Source records
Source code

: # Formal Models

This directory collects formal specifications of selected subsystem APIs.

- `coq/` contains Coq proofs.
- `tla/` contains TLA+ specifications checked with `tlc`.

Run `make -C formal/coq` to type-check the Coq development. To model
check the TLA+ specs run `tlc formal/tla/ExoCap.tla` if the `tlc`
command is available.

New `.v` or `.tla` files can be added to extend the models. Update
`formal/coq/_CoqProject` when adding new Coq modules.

## The problem
Write out the data above again, word for word.

## Answer area
Source code

: # Formal Models

This directory collects formal specifications of selected subsystem APIs.

- `coq/` contains Coq proofs.
- `tla/` contains TLA+ specifications checked with `tlc`.

Run `make -C formal/coq` to type-check the Coq development. To model
check the TLA+ specs run `tlc formal/tla/ExoCap.tla` if the `tlc`
command is available.

New `.v` or `.tla` files can be added to extend the models. Update
`formal/coq/_CoqProject` when adding new Coq modules.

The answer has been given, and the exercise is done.